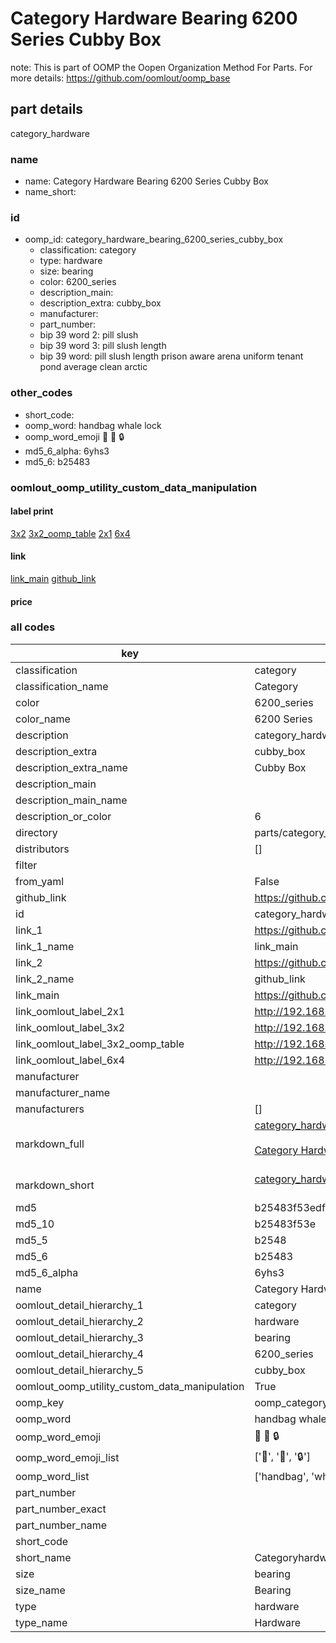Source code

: # Category Hardware Bearing 6200 Series Cubby Box  

note: This is part of OOMP the Oopen Organization Method For Parts. For more details: https://github.com/oomlout/oomp_base

##  part details



category_hardware

### name
* name: Category Hardware Bearing 6200 Series Cubby Box
* name_short: 
### id
* oomp_id: category_hardware_bearing_6200_series_cubby_box
  * classification: category
  * type: hardware
  * size: bearing
  * color: 6200_series
  * description_main: 
  * description_extra: cubby_box
  * manufacturer: 
  * part_number: 
  * bip 39 word 2: pill slush
  * bip 39 word 3: pill slush length
  * bip 39 word: pill slush length prison aware arena uniform tenant pond average clean arctic

### other_codes
* short_code: 
* oomp_word: handbag whale lock
* oomp_word_emoji :handbag: :whale: :lock:
* md5_6_alpha: 6yhs3
* md5_6: b25483






### oomlout_oomp_utility_custom_data_manipulation
#### label print
[3x2](http://192.168.1.245:1112/?label=oomp%206yhs3)
[3x2_oomp_table](http://192.168.1.107:1112/?label=oomp%206yhs3)
[2x1](http://192.168.1.242:1112/?label=oomp%206yhs3)
[6x4](http://192.168.1.55:1112/?label=oomp%206yhs3)    

#### link

[link_main](https://github.com/oomlout/oomlout_oomp_current_version_messy/tree/main/parts/category_hardware_bearing_6200_series_cubby_box) [github_link](https://github.com/oomlout/oomlout_oomp_part_src/tree/main/parts/category_hardware_bearing_6200_series_cubby_box)                             

#### price







### all codes 
| key | value |  
| --- | --- |  
| classification | category |  
| classification_name | Category |  
| color | 6200_series |  
| color_name | 6200 Series |  
| description | category_hardware |  
| description_extra | cubby_box |  
| description_extra_name | Cubby Box |  
| description_main |  |  
| description_main_name |  |  
| description_or_color | 6  |  
| directory | parts/category_hardware_bearing_6200_series_cubby_box |  
| distributors | [] |  
| filter |  |  
| from_yaml | False |  
| github_link | https://github.com/oomlout/oomlout_oomp_part_src/tree/main/parts/category_hardware_bearing_6200_series_cubby_box |  
| id | category_hardware_bearing_6200_series_cubby_box |  
| link_1 | https://github.com/oomlout/oomlout_oomp_current_version_messy/tree/main/parts/category_hardware_bearing_6200_series_cubby_box |  
| link_1_name | link_main |  
| link_2 | https://github.com/oomlout/oomlout_oomp_part_src/tree/main/parts/category_hardware_bearing_6200_series_cubby_box |  
| link_2_name | github_link |  
| link_main | https://github.com/oomlout/oomlout_oomp_current_version_messy/tree/main/parts/category_hardware_bearing_6200_series_cubby_box |  
| link_oomlout_label_2x1 | http://192.168.1.242:1112/?label=oomp%206yhs3 |  
| link_oomlout_label_3x2 | http://192.168.1.245:1112/?label=oomp%206yhs3 |  
| link_oomlout_label_3x2_oomp_table | http://192.168.1.107:1112/?label=oomp%206yhs3 |  
| link_oomlout_label_6x4 | http://192.168.1.55:1112/?label=oomp%206yhs3 |  
| manufacturer |  |  
| manufacturer_name |  |  
| manufacturers | [] |  
| markdown_full | [category_hardware_bearing_6200_series_cubby_box](https://github.com/oomlout/oomlout_oomp_current_version_messy/tree/main/parts/category_hardware_bearing_6200_series_cubby_box)<br>[](https://github.com/oomlout/oomlout_oomp_current_version_messy/tree/main/parts/category_hardware_bearing_6200_series_cubby_box)<br>[Category Hardware Bearing 6200 Series Cubby Box](https://github.com/oomlout/oomlout_oomp_current_version_messy/tree/main/parts/category_hardware_bearing_6200_series_cubby_box)<br><br> |  
| markdown_short | [category_hardware_bearing_6200_series_cubby_box](https://github.com/oomlout/oomlout_oomp_current_version_messy/tree/main/parts/category_hardware_bearing_6200_series_cubby_box)<br><br> |  
| md5 | b25483f53edf1dac2d882ab100331526 |  
| md5_10 | b25483f53e |  
| md5_5 | b2548 |  
| md5_6 | b25483 |  
| md5_6_alpha | 6yhs3 |  
| name | Category Hardware Bearing 6200 Series Cubby Box |  
| oomlout_detail_hierarchy_1 | category |  
| oomlout_detail_hierarchy_2 | hardware |  
| oomlout_detail_hierarchy_3 | bearing |  
| oomlout_detail_hierarchy_4 | 6200_series |  
| oomlout_detail_hierarchy_5 | cubby_box |  
| oomlout_oomp_utility_custom_data_manipulation | True |  
| oomp_key | oomp_category_hardware_bearing_6200_series_cubby_box |  
| oomp_word | handbag whale lock |  
| oomp_word_emoji | :handbag: :whale: :lock: |  
| oomp_word_emoji_list | [':handbag:', ':whale:', ':lock:'] |  
| oomp_word_list | ['handbag', 'whale', 'lock'] |  
| part_number |  |  
| part_number_exact |  |  
| part_number_name |  |  
| short_code |  |  
| short_name | Categoryhardware |  
| size | bearing |  
| size_name | Bearing |  
| type | hardware |  
| type_name | Hardware |  
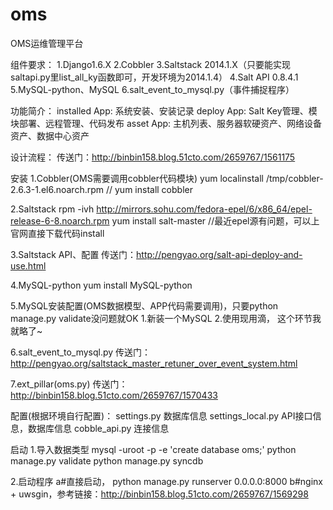 oms
===

OMS运维管理平台

组件要求：
1.Django1.6.X
2.Cobbler
3.Saltstack 2014.1.X（只要能实现saltapi.py里list_all_ky函数即可，开发环境为2014.1.4）
4.Salt API 0.8.4.1
5.MySQL-python、MySQL
6.salt_event_to_mysql.py（事件捕捉程序）

功能简介：
installed App: 系统安装、安装记录
deploy App: Salt Key管理、模块部署、远程管理、代码发布
asset App: 主机列表、服务器软硬资产、网络设备资产、数据中心资产 

设计流程：
     传送门：http://binbin158.blog.51cto.com/2659767/1561175

安装
1.Cobbler(OMS需要调用cobbler代码模块)
     yum localinstall /tmp/cobbler-2.6.3-1.el6.noarch.rpm //  yum install cobbler

2.Saltstack
     rpm -ivh http://mirrors.sohu.com/fedora-epel/6/x86_64/epel-release-6-8.noarch.rpm
     yum install salt-master            //最近epel源有问题，可以上官网直接下载代码install

3.Saltstack API、配置
     传送门：http://pengyao.org/salt-api-deploy-and-use.html

4.MySQL-python
     yum install MySQL-python

5.MySQL安装配置(OMS数据模型、APP代码需要调用)，只要python manage.py validate没问题就OK
     1.新装一个MySQL
     2.使用现用滴， 这个环节我就略了~

6.salt_event_to_mysql.py
     传送门：http://pengyao.org/saltstack_master_retuner_over_event_system.html

7.ext_pillar(oms.py)
     传送门：http://binbin158.blog.51cto.com/2659767/1570433

配置(根据环境自行配置)：
     settings.py 数据库信息
     settings_local.py API接口信息，数据库信息
     cobble_api.py  连接信息

启动
1.导入数据类型
  mysql -uroot -p -e 'create database oms;'
  python manage.py validate
  python manage.py syncdb 

2.启动程序
  a#直接启动， python manage.py runserver 0.0.0.0:8000
  b#nginx + uwsgin，参考链接：http://binbin158.blog.51cto.com/2659767/1569298
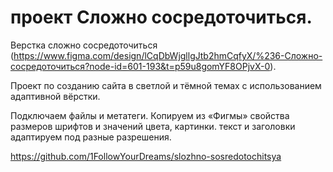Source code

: # проект Сложно сосредоточиться.

Верстка cложно сосредоточиться (https://www.figma.com/design/lCqDbWjgllgJtb2hmCqfyX/%236-Сложно-сосредоточиться?node-id=601-193&t=p59u8gomYF8OPjvX-0).

Проект по созданию сайта в светлой и тёмной темах с использованием адаптивной вёрстки.

Подключаем файлы и метатеги.
Копируем из «Фигмы» свойства размеров шрифтов и значений цвета, картинки.
текст и заголовки адаптируем под разные разрешения.


https://github.com/1FollowYourDreams/slozhno-sosredotochitsya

============

The answer must be every line of the entries that includes the word "handbag".

* oomp_word: handbag whale lock
* oomp_word_emoji :handbag: :whale: :lock:
| oomp_word | handbag whale lock |  
| oomp_word_emoji | :handbag: :whale: :lock: |  
| oomp_word_emoji_list | [':handbag:', ':whale:', ':lock:'] |  
| oomp_word_list | ['handbag', 'whale', 'lock'] |  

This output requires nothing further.